Poi arrivarono gli Amorphous Androgynous: sempre loro due, però in versione retro-psichedelica anni ’60-’70, col banco mixer pieno di tablas, chitarroni, sitar al contrario, Morricone sotto mescalina in Technicolor sgranato ciano, magenta e giallo; Alice di Lewis Carroll in una marmellata di piante morte con infiorescenze soul-funk (il capolavoro è Alice in Ultraland, 2005). Il cosmo sciorinato meglio di Piero Angela, l’ecologia spiegata col flower-power a Cingolani e l’erotismo sprigionato dai fianchi di Barbara Bouchet in Non si sevizia un paperino di Lucio Fulci. Un universo a parte. Brani come All is Harvest o The Prophet (influenzato da Bitches Brew di Miles Davis) concepiti come astronavi in grado di spedire l’ascoltatore verso pianeti fino ad allora noti solo a Kilgore Trout. La serie space-rock A Monstrous Psychedelic Bubble Exploding In Your Mind inaugurata nel 2008 e assemblata mixando Hawkwind, Mahavishnu Orchestra, John Williams, i Gong, Bo Diddley ed altri.
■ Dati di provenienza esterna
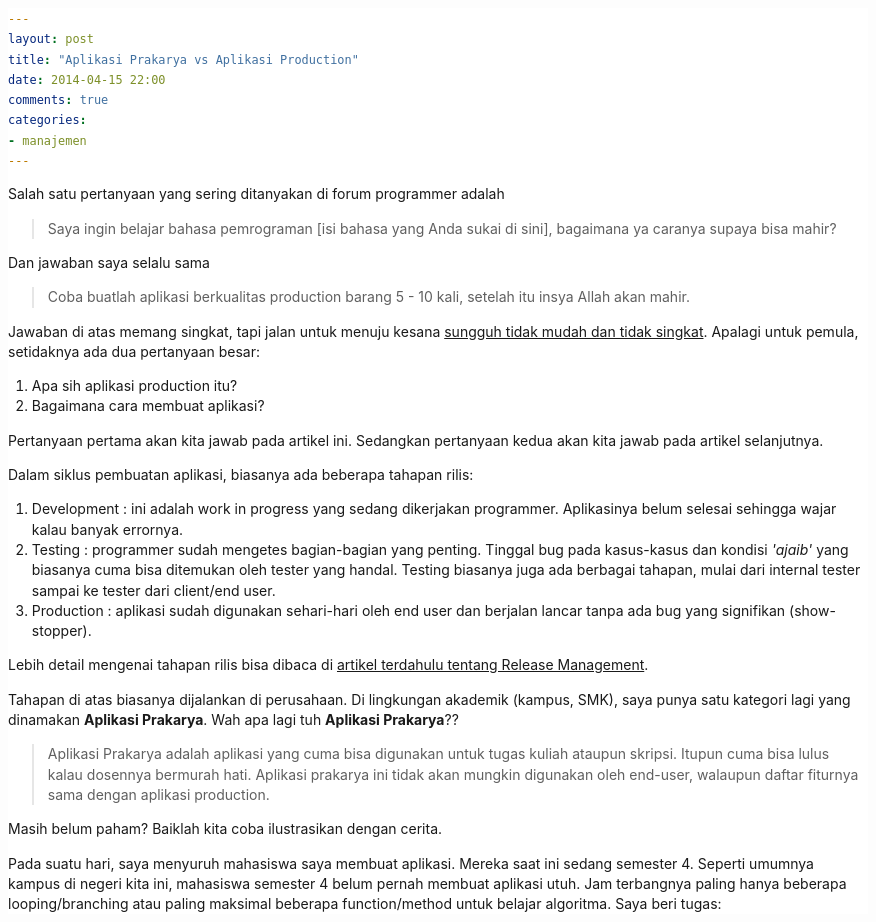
 ```yaml
---
layout: post
title: "Aplikasi Prakarya vs Aplikasi Production"
date: 2014-04-15 22:00
comments: true
categories: 
- manajemen
---
```


Salah satu pertanyaan yang sering ditanyakan di forum programmer adalah

> Saya ingin belajar bahasa pemrograman [isi bahasa yang Anda sukai di sini], bagaimana ya caranya supaya bisa mahir?

Dan jawaban saya selalu sama

> Coba buatlah aplikasi berkualitas production barang 5 - 10 kali, setelah itu insya Allah akan mahir.

Jawaban di atas memang singkat, tapi jalan untuk menuju kesana [sungguh tidak mudah dan tidak singkat](http://endy.muhardin.com/education/tahapan-belajar/). Apalagi untuk pemula, setidaknya ada dua pertanyaan besar:

1. Apa sih aplikasi production itu?
2. Bagaimana cara membuat aplikasi?

Pertanyaan pertama akan kita jawab pada artikel ini. Sedangkan pertanyaan kedua akan kita jawab pada artikel selanjutnya.



Dalam siklus pembuatan aplikasi, biasanya ada beberapa tahapan rilis:

1. Development : ini adalah work in progress yang sedang dikerjakan programmer. Aplikasinya belum selesai sehingga wajar kalau banyak errornya.
2. Testing : programmer sudah mengetes bagian-bagian yang penting. Tinggal bug pada kasus-kasus dan kondisi _'ajaib'_ yang biasanya cuma bisa ditemukan oleh tester yang handal. Testing biasanya juga ada berbagai tahapan, mulai dari internal tester sampai ke tester dari client/end user.
3. Production : aplikasi sudah digunakan sehari-hari oleh end user dan berjalan lancar tanpa ada bug yang signifikan (show-stopper).

Lebih detail mengenai tahapan rilis bisa dibaca di [artikel terdahulu tentang Release Management](http://software.endy.muhardin.com/manajemen/release-management/).

Tahapan di atas biasanya dijalankan di perusahaan. Di lingkungan akademik (kampus, SMK), saya punya satu kategori lagi yang dinamakan **Aplikasi Prakarya**. Wah apa lagi tuh **Aplikasi Prakarya**??

> Aplikasi Prakarya adalah aplikasi yang cuma bisa digunakan untuk tugas kuliah ataupun skripsi. Itupun cuma bisa lulus kalau dosennya bermurah hati. Aplikasi prakarya ini tidak akan mungkin digunakan oleh end-user, walaupun daftar fiturnya sama dengan aplikasi production.

Masih belum paham? Baiklah kita coba ilustrasikan dengan cerita.

Pada suatu hari, saya menyuruh mahasiswa saya membuat aplikasi. Mereka saat ini sedang semester 4. Seperti umumnya kampus di negeri kita ini, mahasiswa semester 4 belum pernah membuat aplikasi utuh. Jam terbangnya paling hanya beberapa looping/branching atau paling maksimal beberapa function/method untuk belajar algoritma. Saya beri tugas:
Qualche anno fa, il tentativo di collaborare con Noel Gallagher finì con non poche ammaccature: l’ex Oasis, lunatico alla sua maniera, si disse insoddisfatto delle registrazioni e pare che non si sia fatto scrupolo di cancellare i nastri delle sedute lasciando fuori solo un paio di cose uscite come B-sides. Ora Dougans e Cobain ci riprovano arruolando Peter Hammill, già voce dei Van der Graaf Generator (a breve uscirà il suo disco solista In Traslation, con cover di De André, Tenco, Piero Ciampi) per un progetto dal titolo filosofico: We Persuade Ourselves We Are Immortal. Dentro ci sono sei tracce per una durata complessiva di 40’:22” e stavolta si tratta di un trip un po’ meno solare (come l’artwork realizzato da Gavin Penn per la copertina), sorta di omaggio-reboot al registro drammatico dei Van der Graaf periodo Still Life (1976). Fiati, archi, il Chesterfield Philharmonic Choir, Paul Weller in vena di svagarsi col prog ingrassando con chitarra e pianoforte gli ingranaggi di un meccanismo che ingloba scorie art-rock, pinkfloydiane (il sax di Brian Hopper, il vecchio synth polifonico Yamaha CS80) e Dio sa che altro.
Fortunatamente non siamo in zona dei boriosi Mars Volta e il disco funziona anche in ragione della breve durata. Ipercinetico, costruito intorno alla voce di Hammill, è un lavoro che ha i suoi punti di forza nella title-track e nel brano Physically I’m here, mentally far, far Away. Da ascoltare in poltrona, durante un pomeriggio piovoso e con una tazza fumante di Oolong corretta con Butcher’s Gin.